Werner Müller is the current Bill Ford Chair of Cellular Immunology at the University of Manchester, and currently is also the research theme director of Infection, Inflammation Immunity in the faculty of life sciences.
Can you summarise your career path?
I studied Biology with a focus on Genetics at the University of Cologne, did my PhD in the lab of Prof. Klaus Rajewsky and stayed in the lab until 2000, when the lab was dissolved. I then started a new department of Experimental Immunology at the Helmholtz Centre of Infection Research in Braunschweig, and in 2006 moved to the University of Manchester. My main focus is to develop animal models for human diseases.
Where do your best ideas emerge from?
I like to interact with scientist from as many disciplines as possible and from these interactions and learning experiences new ideas in my research area evolve.
Who or what had or has had the strongest positive influence on your career and work?

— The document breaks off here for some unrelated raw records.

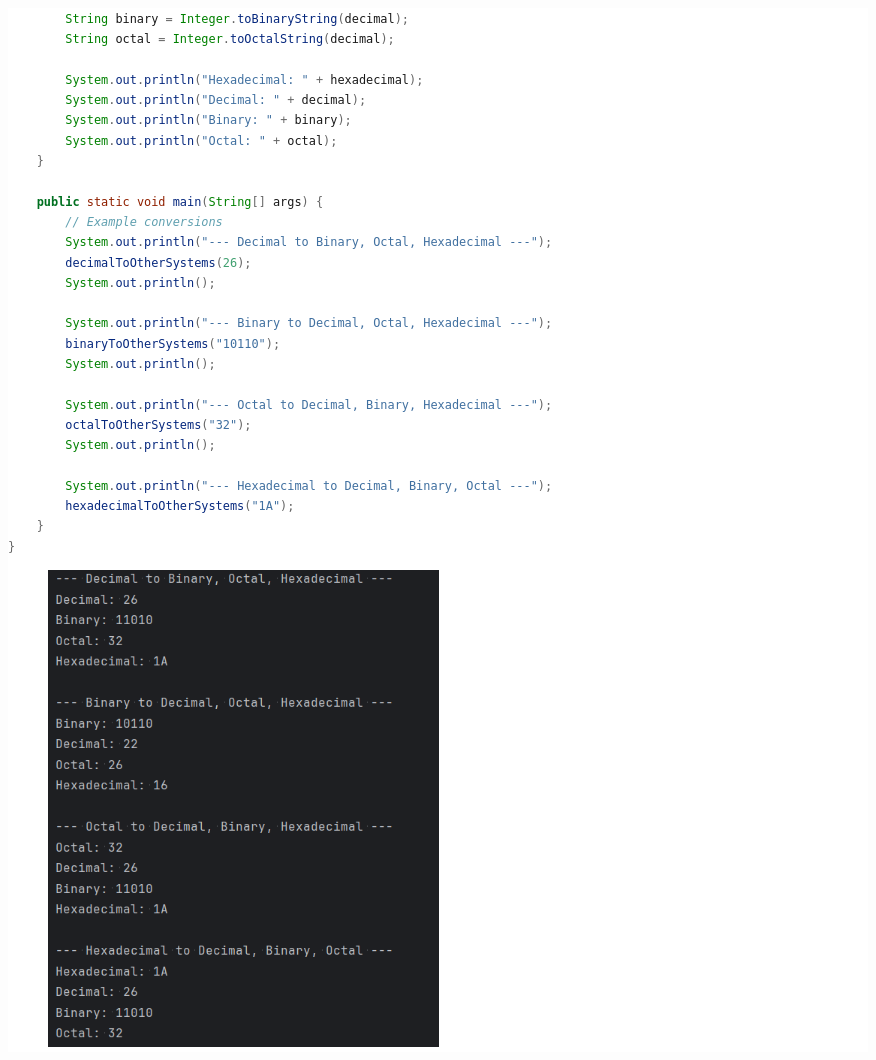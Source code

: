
 ```java
        String binary = Integer.toBinaryString(decimal);
        String octal = Integer.toOctalString(decimal);

        System.out.println("Hexadecimal: " + hexadecimal);
        System.out.println("Decimal: " + decimal);
        System.out.println("Binary: " + binary);
        System.out.println("Octal: " + octal);
    }

    public static void main(String[] args) {
        // Example conversions
        System.out.println("--- Decimal to Binary, Octal, Hexadecimal ---");
        decimalToOtherSystems(26);
        System.out.println();

        System.out.println("--- Binary to Decimal, Octal, Hexadecimal ---");
        binaryToOtherSystems("10110");
        System.out.println();

        System.out.println("--- Octal to Decimal, Binary, Hexadecimal ---");
        octalToOtherSystems("32");
        System.out.println();

        System.out.println("--- Hexadecimal to Decimal, Binary, Octal ---");
        hexadecimalToOtherSystems("1A");
    }
}
```

<figure><img src="../../../../.gitbook/assets/image (240).png" alt="" width="391"><figcaption></figcaption></figure>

My current approach to science was clearly formed in the lab of Klaus Rajewsky, characterised by critical assessment of experimental results, constant optimization and innovations of methods applied and trying to chase important questions.
What do you consider the greatest challenge or hurdle for progress in your field?
In basic research we have many experts focused on selective aspects of questions in biology and life sciences. In medical research we have experts in certain disciplines. It is very difficult to get to a big picture. Not only the focused expertise but also the complex, fast evolving methods, while enhancing the production of valuable data, make it difficult to get a comprehensive big view, easy to understand but complex within.
What are, in your opinion, the opportunities, directions or decisions that are vital to progress systems medicine?
We have to overcome the disease focused approach in medicine and get a more comprehensive view for an individual person and based on this view, try to prevent and/or to treat disease in the best possible way targeted for a given patient. We have to be able as much as possible to utilize “big data” from patient cohorts to learn from experience, and from system approaches build on top of “big data”. For this we need new ethical frameworks harmonized across Europe with strong protection of the individual personal data.
Tell us what would have to happen in your work for you to say “A dream has come true!”?
Driven by the phenotype of one of the many animal models developed so far, we now know that one cytokine, Interleukin-10, is key for the control of the gut immune system. Lack of this cytokine leads to chronic inflammatory bowel disease. A dream would come true if we would be able to restore the control of the gut immune system of patients with chronic inflammatory bowel disease by restoring local immune control, may be through intelligent ways to provide Interleukin-10 in the correct form at the correct time in the correct space. Our EU consortium SysmedIBD is one step toward this goal.
If you could not be a scientist, what would you like to be?
I would like to work as a stage director for plays from German playwriters translated to English with a team of experienced actors and tour through the UK.
What was your greatest experience as a scientist?
May be, when I met Christoph Klein in Hannover and he told me about a group of patients that had mutations in the Interleukin-10 receptor gene and developed early onset inflammatory bowel disease.
With which historical person, politicians or celebrity would you like to have a dinner and discuss your work?
As a PhD student I listened to a talk of Charles Janeway. He discussed functions of the immune systems with an evolutionary perspective and suggested for example that molecules between insects and mammals are shared within the innate immune system leading to the discovery of the toll like receptors.
Would you be happy to share something about your private life and activities in your spare time?
When I studied Biology at the University of Cologne, I was introduced to the local bird populations in the city of Cologne. Over time, I have more and more developed skills to be a bird “listener” and to be a bird watcher. Birdwatchers claim that in the area, where I now live, 110 species of birds can be found. May be, one day I will be able to claim that I have observed all of these 110 species but I am not taking this too serious.